Image backup & disaster recovery - Backup/Restore

Computer Technology Review, August, 2003 by Morgan Edwards

With the implementation of backups with image sets, everything necessary is in place to perform a disaster recovery of a failed OS partition or disk. If a failure occurs, the following steps provide a simple and quick recovery from a network UNC path:

* Power on the equipment

* Insert the boot CD

* Boot the machine

* If unscripted, key in the UNC path to restore the machine

* Reboot the machine after the network restore is complete.

The process addressed above will automatically initiate the recovery software to restore a failed OS partition from a network UNC path.
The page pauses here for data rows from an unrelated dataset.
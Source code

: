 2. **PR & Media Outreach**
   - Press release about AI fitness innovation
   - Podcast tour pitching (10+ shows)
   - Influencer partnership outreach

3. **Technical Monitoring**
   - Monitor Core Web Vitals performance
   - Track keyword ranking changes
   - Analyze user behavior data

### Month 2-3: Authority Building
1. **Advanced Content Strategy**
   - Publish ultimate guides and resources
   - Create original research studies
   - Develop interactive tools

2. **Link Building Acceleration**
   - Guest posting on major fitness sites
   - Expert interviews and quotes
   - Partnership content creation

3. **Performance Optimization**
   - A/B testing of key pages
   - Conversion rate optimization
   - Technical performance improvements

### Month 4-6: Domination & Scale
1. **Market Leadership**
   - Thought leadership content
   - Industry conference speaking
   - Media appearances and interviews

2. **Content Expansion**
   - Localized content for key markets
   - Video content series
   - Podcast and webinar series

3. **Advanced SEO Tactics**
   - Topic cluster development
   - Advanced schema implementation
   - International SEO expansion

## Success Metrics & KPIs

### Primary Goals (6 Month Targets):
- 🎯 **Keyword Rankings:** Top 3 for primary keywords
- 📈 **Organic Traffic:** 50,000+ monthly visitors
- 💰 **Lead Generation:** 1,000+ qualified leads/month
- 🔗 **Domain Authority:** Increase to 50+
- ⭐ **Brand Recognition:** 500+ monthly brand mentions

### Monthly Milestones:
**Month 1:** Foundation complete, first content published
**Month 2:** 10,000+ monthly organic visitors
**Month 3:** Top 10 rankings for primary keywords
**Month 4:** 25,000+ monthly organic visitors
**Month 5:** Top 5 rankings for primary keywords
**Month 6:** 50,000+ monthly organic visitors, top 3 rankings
To restore an image backup from a tape device:

* Power on the equipment (including the tape drive, if a local restore)

* Insert the desired backup tape containing an image set

* Insert the boot CD

* Boot the machine

* Select the tape device if more than one local or remote

* Select the image set to restore

* Acknowledge the partition selection (closest match is highlighted)

* Initiate the restore

* Re-boot the machine.

This process will automatically initiate the recovery software to read the tape and locate the first image set. From the list of all disks backed up by the set (there can be up to 32 disks in one image set), the operator simply selects the disk to recover and then, from a list of all available online disks, selects the target disk to initiate the physical restore.

Note that the target disk can be the original unbootable disk or a new disk right out of the box. No formatting other than a standard low-level disk format is required. Whatever was on the original disk, including multiple partitions with various operating systems, will be restored exactly as it was last backed up.

The restore process bypasses the normal operating system and therefore approaches the maximum speed that the hardware configuration is capable of sustaining (tape drive, controller, disk drive, network path, etc). After the restore process is complete, a reboot is all that is required to bring the operating system disk back to the state it was when backed up. This process also allows an administrator to go to another machine with the same or similar configuration and perform a recovery, quickly turning the alternative machine into the identity of the failed machine.

Image backup is relevant even with dynamic mirroring and clustering. Dynamic mirroring instantly mirrors corruption and file deletions. Mirroring strategic failure results in every OS partition becoming equally unbootable. A failed cluster node must also he brought back online ASAP or the Cluster Server can become a single point of failure. Few products can restore to a failed node on an active Cluster Server.

Image backup is relevant even with tile-by-file backups. While single files can be restored from image backups, the real power of image is quickly restoring a failed OS partition or disk. Since image backups can be made to UNC path, FTP and Tivoli, all machines can be protected regardless of whether tape is available or not. Image backups are basically everything in a partition or nothing. Image technology does not support file selection logic or incremental or differential backup capability. Image backups also typically bypass the file system and do not absolutely guarantee file integrity of open files. Therefore, they are a poor choice for backing up active databases like Microsoft Exchange and SQL.